Could you return every line of the material that contains the word "responsive"?

[[ DATA EXCERPTS, beginning ]]

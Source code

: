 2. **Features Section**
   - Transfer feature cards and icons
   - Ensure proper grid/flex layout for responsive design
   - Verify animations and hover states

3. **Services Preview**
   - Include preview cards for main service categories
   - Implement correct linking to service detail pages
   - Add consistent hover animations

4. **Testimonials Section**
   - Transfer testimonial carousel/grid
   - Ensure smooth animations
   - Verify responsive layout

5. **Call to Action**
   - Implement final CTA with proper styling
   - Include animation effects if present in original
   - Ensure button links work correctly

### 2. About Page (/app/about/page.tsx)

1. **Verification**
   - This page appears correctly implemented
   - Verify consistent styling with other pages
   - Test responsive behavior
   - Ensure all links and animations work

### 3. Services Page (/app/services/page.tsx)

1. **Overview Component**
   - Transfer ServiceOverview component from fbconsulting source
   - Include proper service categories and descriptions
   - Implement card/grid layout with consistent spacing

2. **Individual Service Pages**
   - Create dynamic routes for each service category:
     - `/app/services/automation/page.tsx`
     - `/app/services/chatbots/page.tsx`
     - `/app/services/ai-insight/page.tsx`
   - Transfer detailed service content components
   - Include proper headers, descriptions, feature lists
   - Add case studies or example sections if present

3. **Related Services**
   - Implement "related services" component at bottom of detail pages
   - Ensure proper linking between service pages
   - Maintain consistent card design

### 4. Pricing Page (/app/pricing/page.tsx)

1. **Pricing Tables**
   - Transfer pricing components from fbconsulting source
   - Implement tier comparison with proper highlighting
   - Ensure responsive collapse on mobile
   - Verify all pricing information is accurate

[[ DATA EXCERPTS, end ]]

EXPECTED OUTPUT:
   - Ensure proper grid/flex layout for responsive design
   - Verify responsive layout
   - Test responsive behavior
   - Ensure responsive collapse on mobile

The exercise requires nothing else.